The Tony Hawk series.

They were the biggest thing in gaming for quite a while and now I never hear a word about them. Or Amped, Skate, or 1080 for that matter.Too bad since they are still fun and unique in the gaming landscape today. Of course if they hadn't cranked out a million versions with little innovation maybe the skateboarding/snowboarding genre wouldn't have imploded so spectacularly.

But hey if space combat sims and real horror titles can come back from the dead perhaps I will be able to dust off those carefully honed combo skills again in the future. Or maybe I will just have to face the fact that I should have been studying the whole instead of playing that dang "Tommy Hawk" game on my "SuperStation" like my mama always told me. ;)

I suppose in the same vein you could consider Guitar Hero forgotten... until you trip over all the plastic shit in the middle of the night, or move houses and curse yourself for buying into it in the first place while never quite having the heart to toss it in the dumpster.

I mean somebody in a coma since 2005 could wake up and really wanna jam with you right? right?

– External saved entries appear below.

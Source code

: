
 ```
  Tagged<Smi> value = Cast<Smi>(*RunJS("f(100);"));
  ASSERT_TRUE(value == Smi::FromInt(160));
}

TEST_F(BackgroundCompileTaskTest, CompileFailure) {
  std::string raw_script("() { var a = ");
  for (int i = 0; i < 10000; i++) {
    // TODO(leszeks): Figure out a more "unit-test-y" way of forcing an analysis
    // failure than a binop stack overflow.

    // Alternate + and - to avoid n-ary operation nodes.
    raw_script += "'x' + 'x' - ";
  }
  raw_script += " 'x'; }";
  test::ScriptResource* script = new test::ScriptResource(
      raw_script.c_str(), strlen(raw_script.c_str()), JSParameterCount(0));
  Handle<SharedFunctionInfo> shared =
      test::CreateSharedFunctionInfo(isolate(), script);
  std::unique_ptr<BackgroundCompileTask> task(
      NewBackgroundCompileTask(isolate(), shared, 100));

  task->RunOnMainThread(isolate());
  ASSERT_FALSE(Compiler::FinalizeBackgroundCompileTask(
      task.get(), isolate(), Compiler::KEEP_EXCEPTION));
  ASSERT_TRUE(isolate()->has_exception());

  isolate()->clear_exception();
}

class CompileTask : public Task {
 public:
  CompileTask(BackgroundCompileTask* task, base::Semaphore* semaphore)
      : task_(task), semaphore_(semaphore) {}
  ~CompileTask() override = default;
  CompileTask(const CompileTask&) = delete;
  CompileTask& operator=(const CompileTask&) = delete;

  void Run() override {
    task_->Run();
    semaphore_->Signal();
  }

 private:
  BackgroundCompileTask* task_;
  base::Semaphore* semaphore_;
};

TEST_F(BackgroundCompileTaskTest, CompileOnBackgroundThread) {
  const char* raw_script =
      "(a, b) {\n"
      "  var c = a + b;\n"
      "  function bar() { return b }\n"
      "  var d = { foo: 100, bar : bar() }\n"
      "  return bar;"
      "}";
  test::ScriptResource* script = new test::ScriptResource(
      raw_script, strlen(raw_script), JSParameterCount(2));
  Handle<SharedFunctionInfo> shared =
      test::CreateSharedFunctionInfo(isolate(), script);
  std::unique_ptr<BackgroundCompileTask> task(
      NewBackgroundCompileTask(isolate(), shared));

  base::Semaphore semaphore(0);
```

I do have to give Activision props for one thing, they manage to be so money grubbing in their exploitation of any fad that they not only kill their franchise, but the whole genre itself.

I'm really hoping they Tony Hawk and Guitar Hero the brown military shooter out of existence someday soon since they seem bent on milking that teet for all its worth.
 


I remember hearing a lot about this game from media outlets back in the day, and it actually got pretty good reviews.
It's a genuinely good game. Plenty of fun to be had from both the single- and multiplayer mode (although the latter sadly didn't have any staying power in my circle of friends).

Some releases of it also have some stupid DRM that requires the disk to be in the drive and which may or may not work depending on your OS/Virus scanner/Driver config.

IIRC: Get the Killer App mod and the unofficial patch before starting a game, since saves are incompatible. The mod is crucial... or was, back when I played it.
 
Sure you did. Sold two million units in the last year.



I'd say Die Hard deserved better, but thank god we have movies to make us forget this one (by being worse).

I played the shit out of this game. It really had almost nothing to do with Die Hard, but luckily Die Hard Trilogy on PS1 was a game that did the name Justice. Doesn't stop Die Hard Arcade from being a fun game though.
 
What about Zombies Ate My Neighbors? It was so hyped that I remember Andy McNamara, in the 1993 E3 edition of Game Informer, saying that it was easily his most anticipated game for the year.

That was quite a statement when you look at even a small sampling of other games that came out in 1993:

Star Fox, Syndicate, Mortal Kombat II, Day of the Tentacle, Link's Awakening, Samurai Shodown, Mario All-Stars, Secret of Mana, Sonic CD, Myst, Doom, and 7th Guest

In a historical context, Zombies Ate My Neighbors might not even fit in the top thirty most influential games that came out in 1993. Relative to Mortal Kombat II, Myst, or Doom, probably no one even remembers or cares what it even was.